This Crestline organization ensures that youth and their families have the mental health support they need to thrive.
Founded in 2012, Mountain Counseling & Training, Inc. (MCT) provides early mental health intervention, prevention and education to youth and their families. These programs provide a counseling and support outlet for youth in the mountain community who may otherwise not have access to mental health services. Compared to the rest of Southern California, MCT’s service area is underserved by mental health support infrastructure, the organization’s Program Coordinator, Eric Byers said. MCT is the sole Medi-Cal provider of mental health services in the Rim of the World School District.
“Poverty and lack of services is a known challenge in our area, and if we didn’t exist then there’d be no one “up the hill” who could help our population,” Byers said.
Even prior to the COVID-19 pandemic, there was a great need, and the isolation of distance learning has had a detrimental impact on mental health, which has been especially true in the mountain communities, according to Byers. The organization serves youth from ages 4 through 21 and works to include families to circumvent negative impacts on a child’s potential.
It was a challenge to serve clients virtually, and currently the organization is offering hybrid services. However, meetings on camera are often not nearly as effective as in-person meetings, according to Byers. The organization returned to in-person services as soon as they were able. This includes working with youth one-on-one who are referred from their schools and providing immediate counseling without intake at their Wellness Center at the local high school.
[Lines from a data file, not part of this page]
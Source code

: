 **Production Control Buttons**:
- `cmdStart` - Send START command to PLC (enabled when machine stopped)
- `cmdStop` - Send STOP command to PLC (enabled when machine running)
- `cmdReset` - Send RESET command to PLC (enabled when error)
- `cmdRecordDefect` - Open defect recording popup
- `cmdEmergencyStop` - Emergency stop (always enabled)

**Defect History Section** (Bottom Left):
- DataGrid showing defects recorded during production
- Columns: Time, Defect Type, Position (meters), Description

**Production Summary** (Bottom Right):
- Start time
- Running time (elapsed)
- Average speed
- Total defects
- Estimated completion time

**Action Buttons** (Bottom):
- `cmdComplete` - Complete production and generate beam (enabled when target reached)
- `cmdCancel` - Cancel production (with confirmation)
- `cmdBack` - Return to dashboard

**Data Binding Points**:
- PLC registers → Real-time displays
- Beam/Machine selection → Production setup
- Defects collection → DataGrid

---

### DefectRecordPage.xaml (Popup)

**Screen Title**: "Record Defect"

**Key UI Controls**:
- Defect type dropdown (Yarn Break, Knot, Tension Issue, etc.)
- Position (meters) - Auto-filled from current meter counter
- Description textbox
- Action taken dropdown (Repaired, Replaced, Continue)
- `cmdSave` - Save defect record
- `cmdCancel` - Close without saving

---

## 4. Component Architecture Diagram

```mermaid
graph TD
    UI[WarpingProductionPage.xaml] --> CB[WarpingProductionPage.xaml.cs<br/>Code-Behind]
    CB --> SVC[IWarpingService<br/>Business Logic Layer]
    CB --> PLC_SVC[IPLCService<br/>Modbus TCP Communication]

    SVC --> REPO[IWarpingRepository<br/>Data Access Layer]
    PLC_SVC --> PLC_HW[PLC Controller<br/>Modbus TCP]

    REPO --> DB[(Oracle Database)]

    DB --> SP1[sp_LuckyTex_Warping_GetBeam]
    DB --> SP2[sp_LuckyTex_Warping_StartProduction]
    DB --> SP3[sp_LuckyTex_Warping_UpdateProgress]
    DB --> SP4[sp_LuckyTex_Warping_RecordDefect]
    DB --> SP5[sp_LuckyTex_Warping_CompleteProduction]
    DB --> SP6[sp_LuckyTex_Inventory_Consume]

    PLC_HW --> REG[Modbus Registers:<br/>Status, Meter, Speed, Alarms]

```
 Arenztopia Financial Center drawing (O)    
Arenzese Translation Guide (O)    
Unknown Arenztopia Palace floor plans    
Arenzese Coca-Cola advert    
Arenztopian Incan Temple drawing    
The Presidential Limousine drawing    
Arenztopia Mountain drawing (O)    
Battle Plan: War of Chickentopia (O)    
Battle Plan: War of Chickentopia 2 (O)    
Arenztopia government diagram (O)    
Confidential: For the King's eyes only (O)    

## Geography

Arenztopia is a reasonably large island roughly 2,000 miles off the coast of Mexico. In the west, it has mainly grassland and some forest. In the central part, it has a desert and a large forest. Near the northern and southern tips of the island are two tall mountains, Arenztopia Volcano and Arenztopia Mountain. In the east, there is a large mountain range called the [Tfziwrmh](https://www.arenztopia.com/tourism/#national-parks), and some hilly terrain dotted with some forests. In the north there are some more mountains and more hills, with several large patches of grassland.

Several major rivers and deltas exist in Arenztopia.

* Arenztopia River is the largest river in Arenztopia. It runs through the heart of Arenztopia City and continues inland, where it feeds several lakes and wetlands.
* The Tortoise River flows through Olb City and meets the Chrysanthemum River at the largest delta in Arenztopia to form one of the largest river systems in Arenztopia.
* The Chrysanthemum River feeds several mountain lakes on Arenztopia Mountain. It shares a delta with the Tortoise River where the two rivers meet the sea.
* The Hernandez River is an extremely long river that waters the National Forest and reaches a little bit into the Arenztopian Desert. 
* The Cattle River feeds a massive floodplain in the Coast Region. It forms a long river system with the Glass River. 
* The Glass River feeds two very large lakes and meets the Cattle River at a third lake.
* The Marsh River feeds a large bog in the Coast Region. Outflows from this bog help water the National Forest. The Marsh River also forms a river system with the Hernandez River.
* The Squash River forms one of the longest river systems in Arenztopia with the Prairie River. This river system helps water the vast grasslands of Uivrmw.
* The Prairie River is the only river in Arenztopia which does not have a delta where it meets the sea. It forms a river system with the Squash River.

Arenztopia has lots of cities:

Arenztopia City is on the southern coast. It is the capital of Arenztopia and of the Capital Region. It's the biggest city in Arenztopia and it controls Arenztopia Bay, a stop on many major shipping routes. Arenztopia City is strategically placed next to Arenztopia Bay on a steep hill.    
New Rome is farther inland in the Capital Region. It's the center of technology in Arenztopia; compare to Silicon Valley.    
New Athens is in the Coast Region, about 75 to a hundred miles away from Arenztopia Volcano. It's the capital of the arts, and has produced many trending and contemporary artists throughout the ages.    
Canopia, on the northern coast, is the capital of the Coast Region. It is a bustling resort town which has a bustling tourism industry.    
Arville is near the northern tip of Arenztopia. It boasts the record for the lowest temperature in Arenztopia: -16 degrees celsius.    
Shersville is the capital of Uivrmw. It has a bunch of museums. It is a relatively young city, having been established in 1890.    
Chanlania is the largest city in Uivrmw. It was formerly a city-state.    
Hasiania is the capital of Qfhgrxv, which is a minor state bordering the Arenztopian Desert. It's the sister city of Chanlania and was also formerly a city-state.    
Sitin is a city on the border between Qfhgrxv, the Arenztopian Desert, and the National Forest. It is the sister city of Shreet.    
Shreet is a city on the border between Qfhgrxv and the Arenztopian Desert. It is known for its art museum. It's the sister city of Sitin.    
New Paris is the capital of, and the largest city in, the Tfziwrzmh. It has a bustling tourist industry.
“Just by being present by hosting wellness centers and taking part in the community, we’ve been able to normalize and destigmatize the practice of getting some help for your mental health,” Byers said. “By being visible, open, and honest, we’ve seen a big uptick in word-of-mouth referrals and community support.”
MCT is also working to reopen its parenting classes in the near future.
Recently, MCT received a grant from the Community Impact Fund through the Inland Empire Community Foundation for implementing DEI practices at their Wellness Center. While the organization’s main source of funding comes through county contracts, its Wellness Center and community events are supported by grant funding. MCT also depends on grants and donations for staff training and parent counseling certifications.
MCT also depends on volunteers to support its events. Individuals wishing to support the organization can visit their website and reach out for ways to volunteer.
By offering community events and increasing their visibility, MCT hopes to help the community understand that mental health services are not a luxury and to ease the fears of asking for assistance. Approximately 1 in 5 youth suffer from trauma, abuse, or mental illness, according to Byers. By providing refuge and respite to kids and families that need it most, they hope to be a place where those in need can get help with the troubles that come with growing up.
MCT works in close cooperation with many other local nonprofit organizations to tackle issues that affect mental health including drug and alcohol prevention. They also partner in programs that introduce youth to new hobbies to give them positive outlets. Overall, the organization wants to ensure that students work well in a school environment.
“We have seen a number of our kiddos graduate from our programs, improve their performance at school and in home life, and in a few cases we’ve even been lucky enough to see them as adult volunteers returning to pass on their guidance to the next generation,” Byers said.